◆ WORK ITEM ◆
Some lines of the records below include the word "recommended". Report how many, and write nothing besides the number.

::::

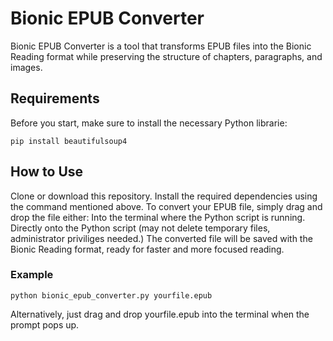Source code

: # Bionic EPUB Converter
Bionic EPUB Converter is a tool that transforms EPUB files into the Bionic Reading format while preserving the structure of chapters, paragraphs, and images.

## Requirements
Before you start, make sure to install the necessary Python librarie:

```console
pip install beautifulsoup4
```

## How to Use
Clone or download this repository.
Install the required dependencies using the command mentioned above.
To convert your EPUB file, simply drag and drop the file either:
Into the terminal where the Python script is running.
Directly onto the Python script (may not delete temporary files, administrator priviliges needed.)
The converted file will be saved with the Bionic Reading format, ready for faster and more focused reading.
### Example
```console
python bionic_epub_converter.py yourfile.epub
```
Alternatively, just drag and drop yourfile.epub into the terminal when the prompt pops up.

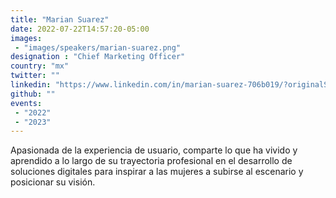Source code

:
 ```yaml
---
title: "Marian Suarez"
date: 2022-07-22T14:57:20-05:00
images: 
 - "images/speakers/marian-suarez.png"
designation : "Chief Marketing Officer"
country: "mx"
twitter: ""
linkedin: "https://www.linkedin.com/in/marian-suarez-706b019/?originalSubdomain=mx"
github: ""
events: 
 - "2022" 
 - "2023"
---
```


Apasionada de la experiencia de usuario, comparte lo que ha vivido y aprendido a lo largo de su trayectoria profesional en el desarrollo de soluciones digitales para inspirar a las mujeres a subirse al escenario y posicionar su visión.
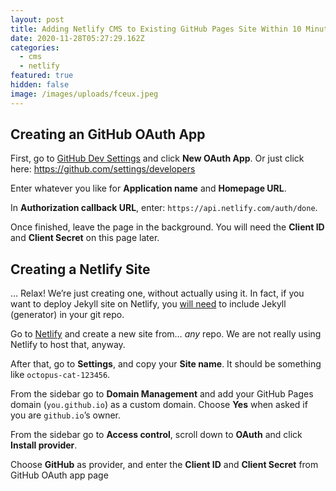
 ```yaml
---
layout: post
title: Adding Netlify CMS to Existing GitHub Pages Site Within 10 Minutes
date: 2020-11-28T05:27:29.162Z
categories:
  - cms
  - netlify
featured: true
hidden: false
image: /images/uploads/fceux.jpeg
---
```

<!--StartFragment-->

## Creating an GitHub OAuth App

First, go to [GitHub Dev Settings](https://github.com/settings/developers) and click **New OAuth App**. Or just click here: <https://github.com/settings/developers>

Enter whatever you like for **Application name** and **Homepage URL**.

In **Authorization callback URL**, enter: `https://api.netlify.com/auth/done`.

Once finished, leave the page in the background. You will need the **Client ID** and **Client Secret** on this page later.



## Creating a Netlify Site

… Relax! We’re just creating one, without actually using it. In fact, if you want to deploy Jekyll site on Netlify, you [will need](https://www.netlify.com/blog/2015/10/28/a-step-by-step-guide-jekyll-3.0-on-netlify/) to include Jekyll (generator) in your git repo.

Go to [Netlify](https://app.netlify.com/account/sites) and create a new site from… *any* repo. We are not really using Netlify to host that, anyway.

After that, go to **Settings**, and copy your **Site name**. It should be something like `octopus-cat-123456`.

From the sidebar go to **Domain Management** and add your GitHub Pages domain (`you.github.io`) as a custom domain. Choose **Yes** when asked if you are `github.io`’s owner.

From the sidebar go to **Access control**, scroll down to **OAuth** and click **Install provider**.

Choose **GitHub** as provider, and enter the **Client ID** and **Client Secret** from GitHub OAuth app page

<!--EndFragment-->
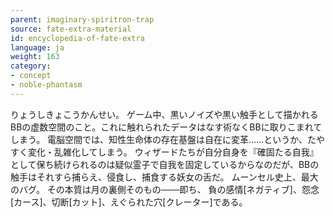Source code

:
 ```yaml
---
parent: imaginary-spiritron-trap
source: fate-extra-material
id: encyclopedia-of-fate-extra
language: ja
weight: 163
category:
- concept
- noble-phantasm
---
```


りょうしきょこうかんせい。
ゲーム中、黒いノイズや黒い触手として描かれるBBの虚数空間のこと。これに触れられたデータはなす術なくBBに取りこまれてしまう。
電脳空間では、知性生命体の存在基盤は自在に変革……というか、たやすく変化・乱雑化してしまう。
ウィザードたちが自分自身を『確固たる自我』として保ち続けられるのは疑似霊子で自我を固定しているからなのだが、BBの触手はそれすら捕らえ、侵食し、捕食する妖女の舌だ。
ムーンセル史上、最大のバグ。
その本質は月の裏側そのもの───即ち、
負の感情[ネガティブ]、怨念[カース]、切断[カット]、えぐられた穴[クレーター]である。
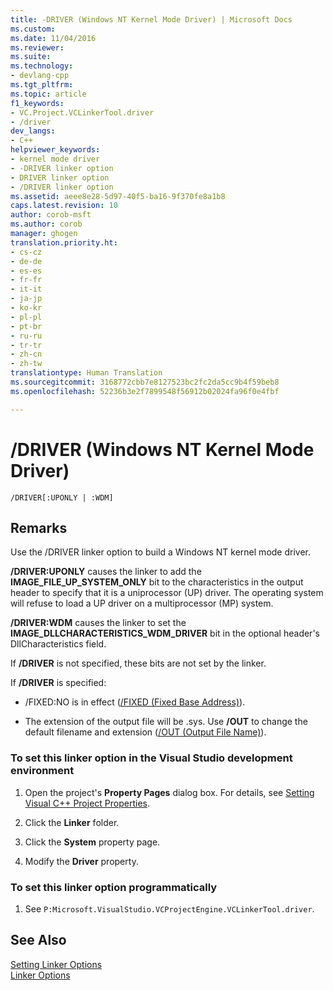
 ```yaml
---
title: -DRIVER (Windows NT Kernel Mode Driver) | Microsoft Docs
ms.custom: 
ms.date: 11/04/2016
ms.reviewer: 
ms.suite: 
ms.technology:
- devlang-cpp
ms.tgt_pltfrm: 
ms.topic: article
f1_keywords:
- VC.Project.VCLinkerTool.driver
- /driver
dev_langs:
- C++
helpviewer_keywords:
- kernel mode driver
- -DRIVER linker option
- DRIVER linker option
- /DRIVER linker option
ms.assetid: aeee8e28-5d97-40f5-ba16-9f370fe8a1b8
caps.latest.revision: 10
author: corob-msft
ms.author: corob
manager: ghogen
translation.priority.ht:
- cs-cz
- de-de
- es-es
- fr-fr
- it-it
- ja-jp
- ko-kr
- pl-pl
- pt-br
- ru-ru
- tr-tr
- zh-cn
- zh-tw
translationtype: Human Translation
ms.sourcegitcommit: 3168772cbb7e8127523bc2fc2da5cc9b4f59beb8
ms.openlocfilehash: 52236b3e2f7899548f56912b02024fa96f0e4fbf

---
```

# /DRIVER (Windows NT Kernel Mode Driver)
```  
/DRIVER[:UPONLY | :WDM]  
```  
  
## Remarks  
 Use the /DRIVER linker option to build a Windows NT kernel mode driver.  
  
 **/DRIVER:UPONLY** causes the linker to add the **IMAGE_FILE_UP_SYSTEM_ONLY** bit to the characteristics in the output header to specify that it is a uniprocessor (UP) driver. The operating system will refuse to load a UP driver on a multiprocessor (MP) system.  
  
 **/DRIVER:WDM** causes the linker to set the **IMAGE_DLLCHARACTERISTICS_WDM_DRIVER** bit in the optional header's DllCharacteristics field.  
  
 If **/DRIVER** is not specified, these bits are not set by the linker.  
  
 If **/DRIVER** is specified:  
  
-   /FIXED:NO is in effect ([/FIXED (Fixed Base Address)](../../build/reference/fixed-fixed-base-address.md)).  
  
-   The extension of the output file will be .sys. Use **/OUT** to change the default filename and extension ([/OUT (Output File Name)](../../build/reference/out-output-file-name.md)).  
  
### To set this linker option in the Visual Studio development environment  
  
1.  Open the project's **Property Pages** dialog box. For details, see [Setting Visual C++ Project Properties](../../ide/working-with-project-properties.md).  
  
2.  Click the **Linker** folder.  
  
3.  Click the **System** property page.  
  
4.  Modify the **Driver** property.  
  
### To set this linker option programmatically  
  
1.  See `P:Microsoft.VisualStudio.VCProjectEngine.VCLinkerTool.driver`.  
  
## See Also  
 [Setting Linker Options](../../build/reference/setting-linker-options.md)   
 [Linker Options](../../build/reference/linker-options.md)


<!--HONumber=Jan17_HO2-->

::::

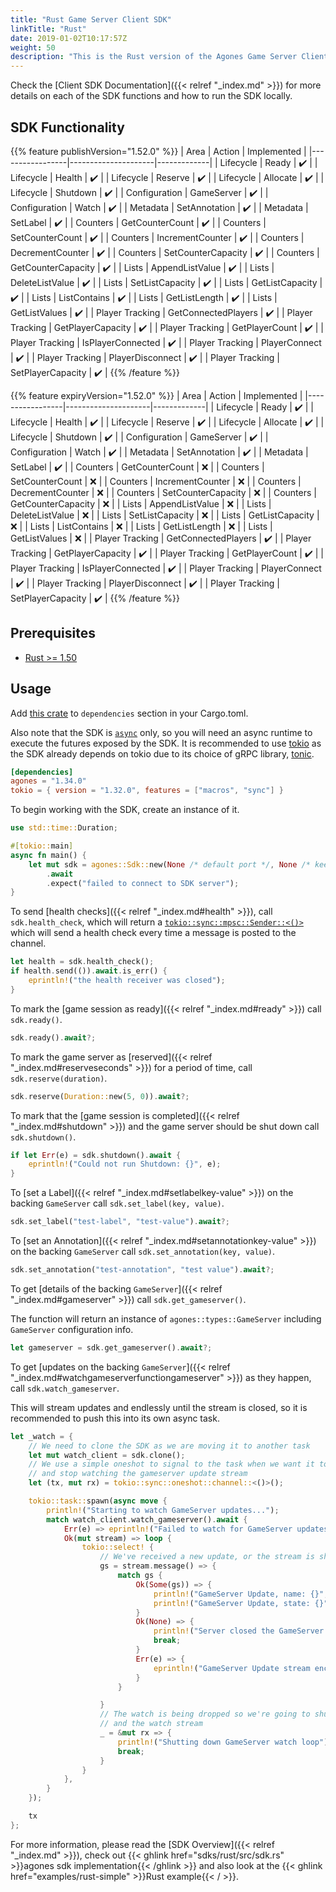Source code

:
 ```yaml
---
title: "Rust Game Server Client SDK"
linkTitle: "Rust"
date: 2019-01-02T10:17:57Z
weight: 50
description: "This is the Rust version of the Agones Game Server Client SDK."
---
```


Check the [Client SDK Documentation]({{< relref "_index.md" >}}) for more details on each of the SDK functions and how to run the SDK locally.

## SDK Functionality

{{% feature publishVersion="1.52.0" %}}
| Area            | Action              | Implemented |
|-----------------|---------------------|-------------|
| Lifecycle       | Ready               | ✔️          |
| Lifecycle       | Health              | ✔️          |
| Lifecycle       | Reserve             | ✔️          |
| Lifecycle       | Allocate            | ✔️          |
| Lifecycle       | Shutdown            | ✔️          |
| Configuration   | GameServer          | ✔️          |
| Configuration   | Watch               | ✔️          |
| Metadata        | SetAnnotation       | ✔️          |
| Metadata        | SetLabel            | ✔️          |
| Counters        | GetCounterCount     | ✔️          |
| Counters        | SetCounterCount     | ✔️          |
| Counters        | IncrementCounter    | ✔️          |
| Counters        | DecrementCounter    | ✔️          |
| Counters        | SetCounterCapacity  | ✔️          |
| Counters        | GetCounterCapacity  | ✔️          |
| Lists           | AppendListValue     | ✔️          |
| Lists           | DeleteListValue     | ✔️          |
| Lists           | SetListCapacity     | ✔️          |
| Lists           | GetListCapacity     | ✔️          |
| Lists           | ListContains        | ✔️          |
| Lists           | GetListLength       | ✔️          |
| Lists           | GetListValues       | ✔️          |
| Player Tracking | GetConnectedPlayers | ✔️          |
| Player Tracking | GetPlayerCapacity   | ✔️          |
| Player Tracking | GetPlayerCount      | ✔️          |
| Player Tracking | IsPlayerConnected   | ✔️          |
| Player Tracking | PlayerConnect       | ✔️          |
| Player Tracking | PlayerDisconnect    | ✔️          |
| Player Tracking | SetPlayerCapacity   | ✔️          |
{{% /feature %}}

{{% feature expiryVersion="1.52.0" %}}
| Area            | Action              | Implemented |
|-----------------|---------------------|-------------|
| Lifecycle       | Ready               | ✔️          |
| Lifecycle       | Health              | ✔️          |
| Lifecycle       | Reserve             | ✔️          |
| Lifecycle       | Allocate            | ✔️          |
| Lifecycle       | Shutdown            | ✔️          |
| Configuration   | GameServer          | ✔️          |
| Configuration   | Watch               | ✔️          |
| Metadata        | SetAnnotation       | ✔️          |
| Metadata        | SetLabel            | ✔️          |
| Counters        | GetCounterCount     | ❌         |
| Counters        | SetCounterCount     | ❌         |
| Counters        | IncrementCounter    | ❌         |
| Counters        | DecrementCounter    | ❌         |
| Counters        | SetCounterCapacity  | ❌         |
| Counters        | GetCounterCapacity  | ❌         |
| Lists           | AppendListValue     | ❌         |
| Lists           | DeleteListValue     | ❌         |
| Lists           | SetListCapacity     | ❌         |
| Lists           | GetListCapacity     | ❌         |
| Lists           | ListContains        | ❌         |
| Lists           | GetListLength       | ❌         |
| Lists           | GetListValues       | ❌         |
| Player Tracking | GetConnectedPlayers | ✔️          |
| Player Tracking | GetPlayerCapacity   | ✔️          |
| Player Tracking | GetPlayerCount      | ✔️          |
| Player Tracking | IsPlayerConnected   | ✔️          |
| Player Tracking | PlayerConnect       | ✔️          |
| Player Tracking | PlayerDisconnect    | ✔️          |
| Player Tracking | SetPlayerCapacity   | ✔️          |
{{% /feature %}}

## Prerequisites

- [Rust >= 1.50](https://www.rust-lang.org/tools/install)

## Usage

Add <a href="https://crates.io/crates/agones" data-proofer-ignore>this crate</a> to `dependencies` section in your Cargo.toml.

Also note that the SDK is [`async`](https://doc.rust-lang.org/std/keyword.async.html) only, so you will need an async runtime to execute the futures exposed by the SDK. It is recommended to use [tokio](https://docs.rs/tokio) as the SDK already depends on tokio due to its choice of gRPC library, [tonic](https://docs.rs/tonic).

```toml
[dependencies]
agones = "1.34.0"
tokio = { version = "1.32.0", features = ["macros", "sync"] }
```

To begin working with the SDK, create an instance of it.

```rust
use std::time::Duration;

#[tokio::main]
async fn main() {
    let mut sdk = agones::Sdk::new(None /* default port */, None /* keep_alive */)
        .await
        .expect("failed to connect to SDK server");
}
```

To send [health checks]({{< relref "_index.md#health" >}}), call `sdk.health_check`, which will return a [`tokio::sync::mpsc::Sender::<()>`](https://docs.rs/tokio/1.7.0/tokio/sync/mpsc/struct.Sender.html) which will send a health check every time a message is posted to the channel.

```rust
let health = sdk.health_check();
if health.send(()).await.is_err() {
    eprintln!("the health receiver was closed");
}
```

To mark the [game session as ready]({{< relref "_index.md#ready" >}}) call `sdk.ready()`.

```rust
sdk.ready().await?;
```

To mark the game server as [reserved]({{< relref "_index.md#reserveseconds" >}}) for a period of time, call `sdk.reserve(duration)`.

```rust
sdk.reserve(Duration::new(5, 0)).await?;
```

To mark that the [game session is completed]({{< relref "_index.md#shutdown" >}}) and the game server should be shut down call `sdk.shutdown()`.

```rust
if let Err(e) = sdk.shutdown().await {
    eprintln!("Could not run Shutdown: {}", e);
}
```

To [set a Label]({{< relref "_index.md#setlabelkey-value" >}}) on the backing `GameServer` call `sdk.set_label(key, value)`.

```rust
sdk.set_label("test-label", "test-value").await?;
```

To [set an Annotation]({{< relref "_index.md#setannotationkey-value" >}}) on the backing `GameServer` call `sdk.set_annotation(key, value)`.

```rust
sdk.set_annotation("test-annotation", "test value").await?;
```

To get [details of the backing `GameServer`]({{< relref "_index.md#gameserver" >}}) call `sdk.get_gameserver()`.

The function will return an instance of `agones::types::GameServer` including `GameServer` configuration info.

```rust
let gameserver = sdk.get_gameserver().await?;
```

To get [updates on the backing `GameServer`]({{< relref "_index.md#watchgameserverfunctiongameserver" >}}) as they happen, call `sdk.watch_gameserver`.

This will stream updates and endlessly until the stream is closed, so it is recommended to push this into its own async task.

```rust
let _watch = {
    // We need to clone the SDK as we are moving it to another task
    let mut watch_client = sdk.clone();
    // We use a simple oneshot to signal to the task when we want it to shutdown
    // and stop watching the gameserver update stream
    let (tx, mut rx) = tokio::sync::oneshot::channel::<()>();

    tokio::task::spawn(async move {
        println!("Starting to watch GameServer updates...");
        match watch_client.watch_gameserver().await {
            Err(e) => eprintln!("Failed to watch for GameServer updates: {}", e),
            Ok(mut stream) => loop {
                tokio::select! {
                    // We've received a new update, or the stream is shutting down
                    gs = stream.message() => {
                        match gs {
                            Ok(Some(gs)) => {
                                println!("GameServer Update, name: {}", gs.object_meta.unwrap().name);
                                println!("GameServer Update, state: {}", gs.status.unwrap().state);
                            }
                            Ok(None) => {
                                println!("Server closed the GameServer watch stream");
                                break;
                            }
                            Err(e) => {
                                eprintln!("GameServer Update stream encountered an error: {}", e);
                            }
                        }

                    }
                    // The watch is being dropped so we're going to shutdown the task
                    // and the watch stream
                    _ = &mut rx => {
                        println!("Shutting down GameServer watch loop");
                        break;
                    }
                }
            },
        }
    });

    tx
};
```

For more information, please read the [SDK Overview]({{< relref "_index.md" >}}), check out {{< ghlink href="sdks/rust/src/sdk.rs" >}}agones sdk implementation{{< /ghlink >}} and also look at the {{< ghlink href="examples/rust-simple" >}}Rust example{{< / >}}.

::::

◆ OUTPUT OF THE EXERCISE ◆
2